0.13 g (0.81 mmol) of 2-aminoimidazole sulfate was added to 0.02 g (1.01 mmol) 1,8-naphthalic anhydride in a 25 mL round bottom flask along with 4 mL pyridine as solvent. The mixture was refluxed overnight at around 110 °C, cooled and the pyrdine evaporated in a fume hood under compressed air. The crude product was washed with acetone and decanted over filter paper. The remaining solid yielded 0.31 g (95 %) white powder. m.p. 260 °C; 1H NMR (DMSO-d6) δ: 8.55 (dd, J app = 6.9 Hz, 4 H), 7.93 (dd, Japp = 8.3 Hz, 2 H) 6.73–.6.67 (m, 3 H); 13C NMR (DMSO-d6) δ: 161.1, 136.1, 135.8, 133.2, 132.9, 132.0, 131.3, 128.2, 127.9, 119.5; IR v = 1769, 1735, 1121, 1007, 773 cm−1. Anal. Calcd. for C18H11NO3•1/2H2SO4: C, 59.11; H, 3.28. Found: C, 58.71; H, 3.64.

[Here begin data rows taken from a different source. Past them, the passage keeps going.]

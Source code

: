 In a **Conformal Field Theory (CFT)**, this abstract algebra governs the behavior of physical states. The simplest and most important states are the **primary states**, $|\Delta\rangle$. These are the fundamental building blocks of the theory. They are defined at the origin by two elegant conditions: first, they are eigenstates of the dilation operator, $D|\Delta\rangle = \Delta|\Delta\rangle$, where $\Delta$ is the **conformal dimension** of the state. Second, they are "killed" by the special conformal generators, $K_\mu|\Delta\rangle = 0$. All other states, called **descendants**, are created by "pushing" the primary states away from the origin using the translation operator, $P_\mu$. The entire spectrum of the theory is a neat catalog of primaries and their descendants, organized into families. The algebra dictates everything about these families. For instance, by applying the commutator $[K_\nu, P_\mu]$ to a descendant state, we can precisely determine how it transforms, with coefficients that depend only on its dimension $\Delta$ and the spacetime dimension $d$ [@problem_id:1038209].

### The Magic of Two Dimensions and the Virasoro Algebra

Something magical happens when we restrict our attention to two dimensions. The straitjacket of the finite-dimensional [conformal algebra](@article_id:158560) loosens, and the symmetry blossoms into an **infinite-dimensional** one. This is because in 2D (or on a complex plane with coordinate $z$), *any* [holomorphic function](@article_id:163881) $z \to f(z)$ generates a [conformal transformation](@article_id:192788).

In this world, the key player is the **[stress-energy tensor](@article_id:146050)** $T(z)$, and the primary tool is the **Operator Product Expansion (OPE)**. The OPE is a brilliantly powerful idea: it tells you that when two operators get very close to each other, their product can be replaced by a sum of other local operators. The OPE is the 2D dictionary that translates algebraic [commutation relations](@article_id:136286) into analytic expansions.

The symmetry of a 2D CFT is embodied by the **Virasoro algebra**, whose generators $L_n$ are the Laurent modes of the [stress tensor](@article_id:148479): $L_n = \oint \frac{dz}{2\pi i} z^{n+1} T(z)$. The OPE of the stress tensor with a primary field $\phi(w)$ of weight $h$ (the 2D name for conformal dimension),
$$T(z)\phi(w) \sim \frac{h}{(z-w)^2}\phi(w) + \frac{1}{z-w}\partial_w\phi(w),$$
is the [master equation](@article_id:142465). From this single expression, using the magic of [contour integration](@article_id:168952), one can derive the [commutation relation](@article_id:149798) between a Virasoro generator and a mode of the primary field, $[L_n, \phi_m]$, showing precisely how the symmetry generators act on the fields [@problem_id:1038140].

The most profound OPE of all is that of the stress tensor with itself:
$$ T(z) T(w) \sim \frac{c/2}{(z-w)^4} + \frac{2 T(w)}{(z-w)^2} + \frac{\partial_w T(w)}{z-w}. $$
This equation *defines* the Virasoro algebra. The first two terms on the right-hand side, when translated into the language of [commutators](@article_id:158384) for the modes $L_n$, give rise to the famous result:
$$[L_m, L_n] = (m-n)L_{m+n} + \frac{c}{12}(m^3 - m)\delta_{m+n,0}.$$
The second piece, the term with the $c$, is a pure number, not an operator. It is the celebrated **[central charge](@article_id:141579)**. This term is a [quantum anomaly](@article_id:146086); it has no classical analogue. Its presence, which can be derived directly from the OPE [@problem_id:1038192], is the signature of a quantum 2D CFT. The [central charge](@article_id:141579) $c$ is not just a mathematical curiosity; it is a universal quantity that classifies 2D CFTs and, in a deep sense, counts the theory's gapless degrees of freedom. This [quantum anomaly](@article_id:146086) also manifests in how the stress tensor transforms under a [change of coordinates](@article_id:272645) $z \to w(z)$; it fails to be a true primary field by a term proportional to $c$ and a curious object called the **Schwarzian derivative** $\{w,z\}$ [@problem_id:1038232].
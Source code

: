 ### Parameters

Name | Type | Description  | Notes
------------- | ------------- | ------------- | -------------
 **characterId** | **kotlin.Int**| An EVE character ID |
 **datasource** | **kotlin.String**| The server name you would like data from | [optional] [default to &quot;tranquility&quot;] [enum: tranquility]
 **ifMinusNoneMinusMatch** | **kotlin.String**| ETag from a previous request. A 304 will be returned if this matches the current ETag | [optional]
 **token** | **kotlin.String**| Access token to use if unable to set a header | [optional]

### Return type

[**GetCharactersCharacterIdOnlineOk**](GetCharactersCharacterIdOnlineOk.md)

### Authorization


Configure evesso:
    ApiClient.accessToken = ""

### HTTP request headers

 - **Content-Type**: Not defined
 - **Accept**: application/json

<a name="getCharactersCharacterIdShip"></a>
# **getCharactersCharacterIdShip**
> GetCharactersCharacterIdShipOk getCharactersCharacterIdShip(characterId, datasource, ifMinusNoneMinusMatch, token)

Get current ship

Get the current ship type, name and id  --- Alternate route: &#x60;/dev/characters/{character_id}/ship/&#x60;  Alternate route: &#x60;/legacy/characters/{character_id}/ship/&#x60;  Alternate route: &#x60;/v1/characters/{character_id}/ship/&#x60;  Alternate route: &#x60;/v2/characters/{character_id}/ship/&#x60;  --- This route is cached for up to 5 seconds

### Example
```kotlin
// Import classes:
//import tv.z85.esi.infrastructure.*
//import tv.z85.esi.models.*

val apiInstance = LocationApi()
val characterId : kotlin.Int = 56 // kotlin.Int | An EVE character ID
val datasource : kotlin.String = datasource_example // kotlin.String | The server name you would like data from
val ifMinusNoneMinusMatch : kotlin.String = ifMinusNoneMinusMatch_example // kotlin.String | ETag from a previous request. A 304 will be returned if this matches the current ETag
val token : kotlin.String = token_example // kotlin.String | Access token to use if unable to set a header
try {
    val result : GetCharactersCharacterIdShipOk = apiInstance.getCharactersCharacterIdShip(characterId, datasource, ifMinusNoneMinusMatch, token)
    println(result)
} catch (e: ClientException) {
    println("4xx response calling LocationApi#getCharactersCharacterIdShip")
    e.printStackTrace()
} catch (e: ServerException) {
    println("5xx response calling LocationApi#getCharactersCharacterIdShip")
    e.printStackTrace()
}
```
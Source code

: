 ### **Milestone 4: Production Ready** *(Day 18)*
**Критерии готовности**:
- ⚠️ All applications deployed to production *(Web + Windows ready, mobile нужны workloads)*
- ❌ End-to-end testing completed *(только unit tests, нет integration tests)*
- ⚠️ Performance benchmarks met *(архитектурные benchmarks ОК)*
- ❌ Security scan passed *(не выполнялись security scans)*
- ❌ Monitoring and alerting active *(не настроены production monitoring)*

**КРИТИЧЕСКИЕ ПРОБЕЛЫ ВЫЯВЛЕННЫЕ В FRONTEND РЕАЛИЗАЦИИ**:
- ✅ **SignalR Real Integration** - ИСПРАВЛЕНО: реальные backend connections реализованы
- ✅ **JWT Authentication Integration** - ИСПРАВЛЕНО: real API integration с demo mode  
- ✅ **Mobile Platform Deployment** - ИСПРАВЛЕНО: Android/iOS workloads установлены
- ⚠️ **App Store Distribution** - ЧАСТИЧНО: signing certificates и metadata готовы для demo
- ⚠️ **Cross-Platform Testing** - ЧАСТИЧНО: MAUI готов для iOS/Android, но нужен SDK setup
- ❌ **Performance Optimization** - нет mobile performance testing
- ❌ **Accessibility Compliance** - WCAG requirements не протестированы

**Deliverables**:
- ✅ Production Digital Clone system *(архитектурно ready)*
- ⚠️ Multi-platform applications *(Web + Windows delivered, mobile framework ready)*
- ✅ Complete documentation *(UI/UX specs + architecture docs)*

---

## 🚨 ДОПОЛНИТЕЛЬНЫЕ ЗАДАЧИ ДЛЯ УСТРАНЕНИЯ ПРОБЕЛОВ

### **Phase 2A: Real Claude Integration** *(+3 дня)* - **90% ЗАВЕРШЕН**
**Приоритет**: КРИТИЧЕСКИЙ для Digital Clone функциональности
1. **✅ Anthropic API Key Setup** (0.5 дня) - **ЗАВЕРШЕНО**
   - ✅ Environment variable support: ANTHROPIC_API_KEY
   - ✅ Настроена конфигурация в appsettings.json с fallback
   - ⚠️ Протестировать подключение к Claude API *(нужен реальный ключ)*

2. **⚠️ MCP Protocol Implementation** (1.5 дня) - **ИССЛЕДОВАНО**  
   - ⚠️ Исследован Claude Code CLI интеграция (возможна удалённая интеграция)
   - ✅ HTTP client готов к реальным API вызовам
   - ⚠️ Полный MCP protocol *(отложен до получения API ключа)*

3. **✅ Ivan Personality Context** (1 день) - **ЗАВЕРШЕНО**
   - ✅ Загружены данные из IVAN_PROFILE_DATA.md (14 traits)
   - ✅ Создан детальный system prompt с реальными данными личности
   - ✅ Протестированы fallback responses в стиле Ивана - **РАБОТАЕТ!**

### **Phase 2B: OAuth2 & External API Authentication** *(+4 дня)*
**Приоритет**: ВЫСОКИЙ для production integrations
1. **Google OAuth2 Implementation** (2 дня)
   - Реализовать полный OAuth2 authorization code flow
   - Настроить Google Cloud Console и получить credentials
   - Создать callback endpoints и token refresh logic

2.3. Photophysical measurements

Fluorescence measurements were done using Jobin-Yvon FluoroMax-3 and UV spectra were recorded using Varian-Cary 50 spectroscopy system. To study the photophysical properties of these three isomers, quantum yields were measured in different solvents like acetonitrile, ethyl ether, ethyl acetate, methanol and hexane. The quantum yield measurements were carried out using Quinine Sulfate dihydrate as standard (quantum yield = 0.57) and values are given in Appendix I for these three isomeric forms.16 From the fluorescence spectra, the ortho isomer showed the highest intensities among these three forms in all solvents used. Hence, the trend for quantum yield is observed as Ortho Isomer > Meta Isomer > Para Isomer.

2.4 Calculations

The fully optimized geometry of the ground state of the three hydroxy-isomers of N -aminophenol 1,8-naphthalimdes in the gas phase was calculated by ab initio quantum chemical method at the level of HF/6-31G(d).17 The force matrices of the fully optimized structures were found to be positive definite.

3. Results and discussion

3.1 Absorption and Fluorescence

For both ortho and meta isomers, (1 and 2) bathochromic shifts in absorption due to solvent polarity were observed as a general trend (spectra and λmax values in supplementary data). In hexanes (a mixture of C6H12 isomers), these compounds displayed similar λmax values at 325 nm and a red-shift in absorbance for the most polar solvent methanol at 335 nm. Interestingly, the para-isomer (3) displayed a λmax in hexanes at 335 nm which is a higher value than observed for either ethyl acetate, diethyl ether or acetonitrile at λ = 327, 329, 331 nm, respectively. Our explanation for this deviation in solvatochromism is dependent on solvent viscosity. As these compounds have been shown to display rotational dynamics about the C-phenyl-N-imide bond, 3 is expected to have a lower energy barrier than either ortho or meta isomers. Because these rotational rates have a dependency on solvent viscosity, i.e. lower rotational frequency at given temperature in higher viscosity solvents, the para hydroxy isomer may exhibit para-quinoidal properties that is not possible with the other isomers.18 Thus hexanes which have a lower viscosity than either acetonitrile or methanol should provide a lower energy barrier to a rotation than other solvents.

3.1. Dual fluorescence

For the ortho isomer (1), dual emission (normal emission and conjugate base emission) via ESIPT mechanism was expected as the hydroxyl group (proton donor) and carbonyl group (proton acceptor) are in fairly close proximity. Upon photoexcitation, there exists the possibility of proton transfer leading to two emissions. As shown in figure 2, this isomer displayed only strong SW emission but no tautomer emission.

Fig 2.

Fig 2

Fluorescence Spectrum of ortho isomer (1) . [1.0 × 10−5 M] at 25 °C, λex = 330 nm showing SW emission only.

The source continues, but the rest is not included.